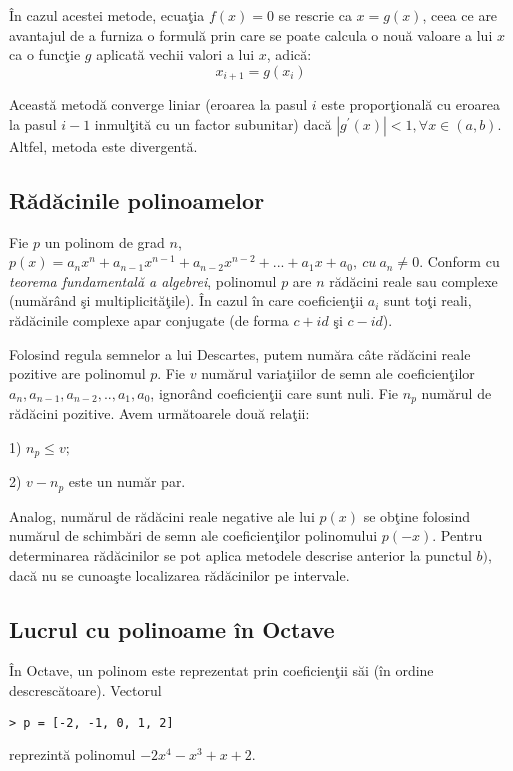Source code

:\documentclass{exam}
\begin{document}
În cazul acestei metode, ecuaţia $f(x)=0$ se rescrie ca $x=g(x)$, ceea ce are avantajul de a furniza o formulă prin care se poate calcula o nouă valoare a lui $x$ ca o funcţie $g$ aplicată vechii valori a lui $x$, adică:
$$x_{i+1}=g(x_{i})$$

Această metodă converge liniar (eroarea la pasul $i$ este proporţională cu eroarea la pasul $i-1$ inmulţită cu un factor subunitar) dacă $\left |g^{'}(x)  \right |<1,  \forall x\in (a,b)$. Altfel, metoda este divergentă.

\subsection{Rădăcinile polinoamelor}

Fie $p$ un polinom de grad $n$, $p(x)= a_{n}x^{n}+a_{n-1}x^{n-1}+a_{n-2}x^{n-2}+...+a_{1}x+a_{0}, \: cu \: a_{n}\neq 0$.
Conform cu \textit{teorema fundamentală a algebrei}, polinomul $p$ are $n$ rădăcini reale sau complexe (numărând şi multiplicităţile). În cazul în care coeficienţii $a_{i}$ sunt toţi reali,  rădăcinile complexe apar conjugate (de forma $c+id$ şi $c-id$).

Folosind regula semnelor a lui Descartes, putem număra câte rădăcini reale pozitive are polinomul $p$. Fie $v$ numărul variaţiilor de semn ale coeficienţilor $a_{n}, a_{n-1}, a_{n-2},.., a_{1},a_{0}$, ignorând coeficienţii care sunt nuli. Fie $n_{p}$ numărul de rădăcini pozitive. Avem următoarele două relaţii:

1) $n_{p}\leq v;$

2) $v-n_{p}$ este un număr par.

Analog, numărul de rădăcini reale negative ale lui $p(x)$ se obţine folosind numărul de schimbări de semn ale coeficienţilor polinomului  $p(-x)$.
Pentru determinarea rădăcinilor se pot aplica metodele descrise anterior la punctul $b)$, dacă nu se cunoaşte localizarea rădăcinilor pe intervale.


\subsection{Lucrul cu polinoame în Octave}

În Octave, un polinom este reprezentat prin coeficienţii săi (în ordine descrescătoare). Vectorul
\begin{verbatim}
> p = [-2, -1, 0, 1, 2]
\end{verbatim}

\noindent  reprezintă polinomul $-2x^{4}-x^{3}+x+2.$
\end{document}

——————

■ Exercise instructions ■
Return each line from the entries above that includes "numărul".

■ Final answer ■
Folosind regula semnelor a lui Descartes, putem număra câte rădăcini reale pozitive are polinomul $p$. Fie $v$ numărul variaţiilor de semn ale coeficienţilor $a_{n}, a_{n-1}, a_{n-2},.., a_{1},a_{0}$, ignorând coeficienţii care sunt nuli. Fie $n_{p}$ numărul de rădăcini pozitive. Avem următoarele două relaţii:
Analog, numărul de rădăcini reale negative ale lui $p(x)$ se obţine folosind numărul de schimbări de semn ale coeficienţilor polinomului  $p(-x)$.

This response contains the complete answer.